Plato the philosopher said that the eternities and the realities are the idea, the thought, not the matter. No greater philosophical truth was ever discussed than that. For example, walk down the streets of this city. These great towering buildings, what are they really? If all they are is steel, or iron, or masonry, or brick, or glass, then they are nothing but so many heaps of rubbish. But when you walk down the streets of the city and look at these great towering buildings, what they are is idea; the idea of the architect, the idea of the capitalist that built it, the idea of the construction contractor, the idea of the artist. And they are expressions of the souls of men. So the great moving forces of life are invisible and unseen. They’re of the heart and of the soul, these that move and stir within us.
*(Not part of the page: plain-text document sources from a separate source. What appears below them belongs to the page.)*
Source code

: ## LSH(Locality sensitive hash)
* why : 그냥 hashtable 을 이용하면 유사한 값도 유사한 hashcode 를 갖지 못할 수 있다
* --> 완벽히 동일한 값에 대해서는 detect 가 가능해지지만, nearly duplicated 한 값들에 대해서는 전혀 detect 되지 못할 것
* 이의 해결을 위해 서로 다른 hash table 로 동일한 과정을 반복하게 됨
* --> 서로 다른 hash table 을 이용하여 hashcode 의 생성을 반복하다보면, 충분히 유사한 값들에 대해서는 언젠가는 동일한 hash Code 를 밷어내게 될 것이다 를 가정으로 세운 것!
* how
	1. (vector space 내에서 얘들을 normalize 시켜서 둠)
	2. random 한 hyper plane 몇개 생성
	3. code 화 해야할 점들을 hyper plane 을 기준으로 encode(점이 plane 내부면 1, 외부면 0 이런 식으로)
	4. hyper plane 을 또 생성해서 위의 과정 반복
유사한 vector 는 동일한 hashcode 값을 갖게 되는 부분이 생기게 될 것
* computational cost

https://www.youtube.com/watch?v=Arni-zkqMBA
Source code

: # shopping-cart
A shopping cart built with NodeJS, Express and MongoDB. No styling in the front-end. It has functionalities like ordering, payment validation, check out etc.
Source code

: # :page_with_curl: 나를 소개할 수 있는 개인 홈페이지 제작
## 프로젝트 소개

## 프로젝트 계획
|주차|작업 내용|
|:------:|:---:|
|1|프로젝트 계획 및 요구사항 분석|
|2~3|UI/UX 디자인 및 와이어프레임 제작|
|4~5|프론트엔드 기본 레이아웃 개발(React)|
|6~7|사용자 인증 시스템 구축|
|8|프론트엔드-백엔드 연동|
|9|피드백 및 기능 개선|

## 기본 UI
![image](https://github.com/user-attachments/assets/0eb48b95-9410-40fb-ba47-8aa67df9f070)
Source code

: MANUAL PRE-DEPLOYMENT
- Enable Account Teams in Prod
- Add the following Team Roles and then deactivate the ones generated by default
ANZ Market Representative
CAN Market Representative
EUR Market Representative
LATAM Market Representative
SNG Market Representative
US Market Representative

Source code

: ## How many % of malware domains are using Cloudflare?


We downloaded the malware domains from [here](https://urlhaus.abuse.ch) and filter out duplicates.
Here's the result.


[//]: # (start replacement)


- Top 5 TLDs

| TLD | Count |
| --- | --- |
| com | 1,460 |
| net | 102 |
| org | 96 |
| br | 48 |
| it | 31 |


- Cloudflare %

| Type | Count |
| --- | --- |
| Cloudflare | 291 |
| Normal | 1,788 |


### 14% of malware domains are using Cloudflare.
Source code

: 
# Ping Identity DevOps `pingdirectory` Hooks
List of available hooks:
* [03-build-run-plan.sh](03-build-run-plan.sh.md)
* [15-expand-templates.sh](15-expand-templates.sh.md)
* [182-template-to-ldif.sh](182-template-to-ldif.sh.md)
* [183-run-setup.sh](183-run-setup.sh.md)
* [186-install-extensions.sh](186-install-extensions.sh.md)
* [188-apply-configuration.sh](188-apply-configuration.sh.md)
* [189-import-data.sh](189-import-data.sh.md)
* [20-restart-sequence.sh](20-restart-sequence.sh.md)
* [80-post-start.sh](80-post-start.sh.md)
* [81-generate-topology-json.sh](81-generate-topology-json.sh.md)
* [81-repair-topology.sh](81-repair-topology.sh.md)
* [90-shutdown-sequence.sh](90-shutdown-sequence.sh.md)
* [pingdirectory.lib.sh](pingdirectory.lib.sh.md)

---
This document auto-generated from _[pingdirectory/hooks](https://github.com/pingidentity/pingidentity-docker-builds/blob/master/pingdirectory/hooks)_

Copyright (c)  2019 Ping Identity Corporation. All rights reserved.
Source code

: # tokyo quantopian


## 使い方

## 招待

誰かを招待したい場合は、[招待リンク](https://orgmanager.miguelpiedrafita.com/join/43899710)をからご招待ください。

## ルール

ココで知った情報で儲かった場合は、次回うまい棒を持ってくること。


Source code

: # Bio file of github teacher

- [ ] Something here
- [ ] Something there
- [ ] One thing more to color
Beneath the cover of the sod,
The lily heard the call of God
Within its bulb, so strangely sweet,
Answering pulse began to beat
The earth lay darkly damp and cold,
And held the smell of grave and mold
But never did the lily say,
“O who will roll the stone away?”
It heard the call, the call of God—
Invisible and unseen—
And up through prison house of sod,
It came from burial place of gloom
To find its life in perfect bloom.
[from “Fuller Life,” by Mary McGee Snell, 1894]
In this world, in this universe, in this planetary system, in our souls, in our lives there are those invisible forces and they belong to God; the mystery of the presence, and power, and sovereign grace of the Lord.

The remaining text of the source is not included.